Experienced medicaid lawyer in Jupiter, FL

Protect your assets and provide for your family with this complete guide

If you remember Aesop’s fable of the ant and the grasshopper, you remember that the ant labors away diligently while the grasshopper frolic’s in the grass.

“Why are you working so hard?” asks the grasshopper. “We have food now, there’s nothing to worry about.” The ant replies that winter is coming and that without storing lots of food, this winter could be his last. Indeed, when it gets cold and the grass wilts, the grasshopper is left out in the cold and the ant returns to his well-stocked hive to wait it out.

Since you’re reading this, you must be the hard working and responsible type. It’s been a life spent looking to the future, building for retirement and paying the mortgage. You’re no stranger to labor – but what happens to us if we can no longer work? What if you or a loved one suffers a stroke and needs a nursing home? How are we to prepare for the later years when we’re not able to earn like we once were?

Fortunately, Medicaid does provide nursing home coverage for the twilight years. But at a steep price. In order to qualify for long-term care, you must surrender practically all of your assets and savings. This means exhausting savings, deflating any hopes of supporting your family, and surrendering financial freedom. How best to secure your hard-earned investments and look out for your loved ones?
Medicaid planning is the only responsible means of protecting choice assets from being liquidated to pay for nursing home care. But beware: certain restrictions apply. If you’re not careful, you could end up losing valuable assets and costing your loved ones more than they’d save. Getting started now is the surefire way to secure your earnings.

This article will explain everything you need to know about Medicaid planning. From why it’s crucial to when to get started, read on to learn precisely how to safeguard your most sizable assets. We’ll discuss exactly how to meet the state Medicaid requirements while sheltering your assets for loved ones and for later use.

By the end of this article, you’ll understand what’s needed the Medicaid planning strategies to create an ideal financial arrangement when approaching Medicaid – even under the worst possible scenarios.

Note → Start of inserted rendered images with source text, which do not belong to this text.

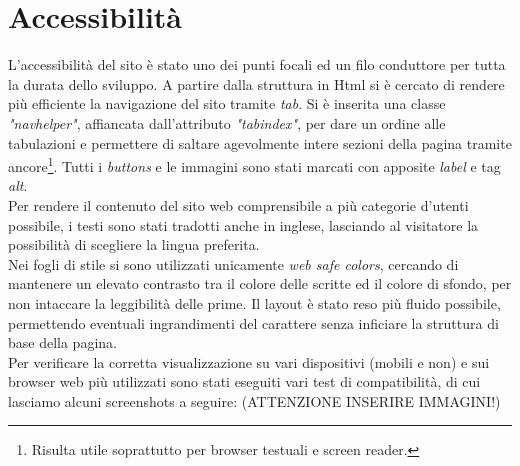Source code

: \section{Accessibilità}
\label{sec:access}
L'accessibilità del sito è stato uno dei punti focali ed un filo conduttore per tutta la durata dello sviluppo. A partire dalla struttura in Html si è cercato di rendere più efficiente la navigazione del sito tramite \emph{tab}. Si è inserita una classe \emph{"navhelper"}, affiancata dall'attributo \emph{"tabindex"}, per dare un ordine alle tabulazioni e permettere di saltare agevolmente intere sezioni della pagina tramite ancore\footnote{Risulta utile soprattutto per browser testuali e screen reader.}. 
Tutti i \emph{buttons} e le immagini sono stati marcati con apposite \emph{label} e tag \emph{alt}.\\
Per rendere il contenuto del sito web comprensibile a più categorie d'utenti possibile, i testi sono stati tradotti anche in inglese, lasciando al visitatore la possibilità di scegliere la lingua preferita.\\
Nei fogli di stile si sono utilizzati unicamente \emph{web safe colors}, cercando di mantenere un elevato contrasto tra il colore delle scritte ed il colore di sfondo, per non intaccare la leggibilità delle prime. Il layout è stato reso più fluido possibile, permettendo eventuali ingrandimenti del carattere senza inficiare la struttura di base della pagina.\\
Per verificare la corretta visualizzazione su vari dispositivi (mobili e non) e sui browser web più utilizzati sono stati eseguiti vari test di compatibilità, di cui lasciamo alcuni screenshots a seguire: (ATTENZIONE INSERIRE IMMAGINI!)
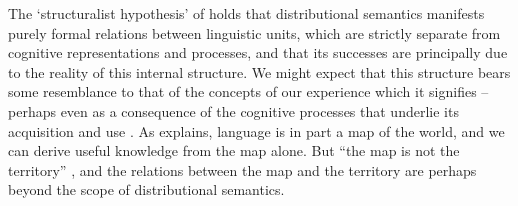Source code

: The `structuralist hypothesis' of \textcites{Gastaldi2021}{Gastaldi2021a} holds that
distributional semantics manifests purely formal relations between linguistic units,
which are strictly separate from cognitive representations and processes, and that its
successes are principally due to the reality of this internal structure.
We might expect that this structure bears some resemblance to that of the concepts of
our experience which it signifies -- perhaps even as a consequence of the cognitive
processes that underlie its acquisition and use \parencites[see][]{Goldsmith2005}.
As \textcites[5-8]{Landauer2011} explains, language is in part a map of the world, and
we can derive useful knowledge from the map alone.
But ``the map is not the territory'' \parencites[58]{Korzybski1995}, and the relations
between the map and the territory are perhaps beyond the scope of distributional
semantics.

Why Do You Need Medicaid Planning?

Medicaid

Simply, because things often don’t go as planned. According to the Centers for Medicare and Medicaid Services, the majority of US adults will need long-term care in their lifetime. 40 percent will need a period of care in a nursing. Unfortunately, nursing home costs are increasing every day. Medicaid nursing home planning can help provide a safety net for those in need but it’s anything but free.

Ideally, financial planning for long-term care should occur long before the need arises.”
— Wendy Boglioli, Genworth Financial

Medicaid is a joint federal and state program which provides medical assistance to low-income individuals, such as the aged, blind, and disabled. Paying for almost half of all nursing home bills nationwide, Medicaid is the largest source of financing for long-term care. It is the safety net for those without the means to finance long-term care.

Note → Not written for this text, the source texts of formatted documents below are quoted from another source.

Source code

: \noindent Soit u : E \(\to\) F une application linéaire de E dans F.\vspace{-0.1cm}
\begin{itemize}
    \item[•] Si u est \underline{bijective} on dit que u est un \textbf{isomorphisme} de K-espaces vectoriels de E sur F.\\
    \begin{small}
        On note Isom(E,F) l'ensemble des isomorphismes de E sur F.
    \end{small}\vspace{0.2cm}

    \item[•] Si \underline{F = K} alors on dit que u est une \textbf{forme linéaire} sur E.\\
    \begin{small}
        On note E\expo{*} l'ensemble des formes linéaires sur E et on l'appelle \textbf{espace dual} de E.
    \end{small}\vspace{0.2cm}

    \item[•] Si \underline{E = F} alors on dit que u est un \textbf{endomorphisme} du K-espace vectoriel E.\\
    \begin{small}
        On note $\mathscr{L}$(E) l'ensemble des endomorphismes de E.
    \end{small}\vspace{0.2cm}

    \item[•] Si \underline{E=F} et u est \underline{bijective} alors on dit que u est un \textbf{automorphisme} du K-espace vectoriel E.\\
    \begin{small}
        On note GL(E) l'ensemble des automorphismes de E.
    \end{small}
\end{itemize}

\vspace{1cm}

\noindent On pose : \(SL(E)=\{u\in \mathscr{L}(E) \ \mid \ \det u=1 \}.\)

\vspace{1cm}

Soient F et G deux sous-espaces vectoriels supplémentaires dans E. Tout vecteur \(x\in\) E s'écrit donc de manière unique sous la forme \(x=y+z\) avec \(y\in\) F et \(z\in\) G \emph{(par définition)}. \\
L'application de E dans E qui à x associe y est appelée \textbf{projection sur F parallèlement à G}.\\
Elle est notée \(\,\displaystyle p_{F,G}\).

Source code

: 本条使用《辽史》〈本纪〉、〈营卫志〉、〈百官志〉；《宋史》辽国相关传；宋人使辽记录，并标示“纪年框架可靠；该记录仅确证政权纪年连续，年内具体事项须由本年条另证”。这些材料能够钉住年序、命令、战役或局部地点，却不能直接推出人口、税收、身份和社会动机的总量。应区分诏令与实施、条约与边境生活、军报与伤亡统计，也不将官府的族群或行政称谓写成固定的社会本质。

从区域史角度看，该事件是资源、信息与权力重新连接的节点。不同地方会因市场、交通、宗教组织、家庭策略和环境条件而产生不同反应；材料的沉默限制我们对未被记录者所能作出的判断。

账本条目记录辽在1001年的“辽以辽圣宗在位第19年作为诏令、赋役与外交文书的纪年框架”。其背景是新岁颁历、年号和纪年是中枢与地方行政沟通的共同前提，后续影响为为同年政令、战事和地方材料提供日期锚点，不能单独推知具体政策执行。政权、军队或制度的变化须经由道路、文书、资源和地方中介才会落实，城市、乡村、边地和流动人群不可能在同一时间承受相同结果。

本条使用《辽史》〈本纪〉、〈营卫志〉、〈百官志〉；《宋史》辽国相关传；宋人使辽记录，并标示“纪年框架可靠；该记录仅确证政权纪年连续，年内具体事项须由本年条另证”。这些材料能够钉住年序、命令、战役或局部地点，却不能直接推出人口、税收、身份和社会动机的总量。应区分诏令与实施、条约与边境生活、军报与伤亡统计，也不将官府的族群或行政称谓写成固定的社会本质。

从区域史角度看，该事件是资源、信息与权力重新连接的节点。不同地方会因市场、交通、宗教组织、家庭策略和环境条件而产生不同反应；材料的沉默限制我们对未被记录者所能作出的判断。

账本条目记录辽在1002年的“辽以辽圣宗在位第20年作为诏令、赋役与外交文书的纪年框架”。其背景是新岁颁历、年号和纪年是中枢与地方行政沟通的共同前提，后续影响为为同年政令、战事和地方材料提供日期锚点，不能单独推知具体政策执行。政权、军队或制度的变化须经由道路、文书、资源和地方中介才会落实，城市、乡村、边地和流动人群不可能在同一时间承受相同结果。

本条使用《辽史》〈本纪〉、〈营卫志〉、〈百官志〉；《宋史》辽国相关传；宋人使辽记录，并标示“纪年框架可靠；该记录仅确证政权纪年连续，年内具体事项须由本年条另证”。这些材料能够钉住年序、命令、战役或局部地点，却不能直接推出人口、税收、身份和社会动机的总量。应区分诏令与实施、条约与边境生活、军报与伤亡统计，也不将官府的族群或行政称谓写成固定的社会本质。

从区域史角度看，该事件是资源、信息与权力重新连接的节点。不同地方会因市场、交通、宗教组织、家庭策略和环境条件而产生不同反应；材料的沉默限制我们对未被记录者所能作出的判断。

State and federal requirements differ, but most states require nursing home residents to spend nearly all of their assets to qualify. In order to receive Medicaid coverage, an individual may possess no more than $2,000 in cash and cash equivalents, such as bonds and IRAS. If you’re married, a higher asset allowance is permitted so long as a spouse remains at home.

The average cost of nursing home care ranges from $81,000 to $90,500 annually, depending if the room is shared or private. Geographic areas such as California and the Northeast are considerably more expensive. At an average of $228 – $248 per day, nursing home costs can wipe out savings in no time at all.

How Does Medicaid Planning Help?

Medicaid planning enables you to exempt – or protect from counting – certain sizable assets and a certain amount of income. With Medicaid planning, you can meet your state requirements and make certain assets and income unavailable to the government. For example, you’ll be able to preserve assets for your loved ones, protect countable assets, and provide for your spouse. All while satisfying your state’s requirements.

Let’s look at three specific ways Medicaid planning can protect you:

#1 Exchange countable assets for exempt assets

Medicaid planning with lawyer

Medicaid eligibility is determined by the sum of your countable assets plus your countable income. Assets are countable because they are not exempted by state law, so they are accessible to the state when evaluating for Medicaid payments. On the other hand, exempt assets cannot be tapped for Medicaid payments.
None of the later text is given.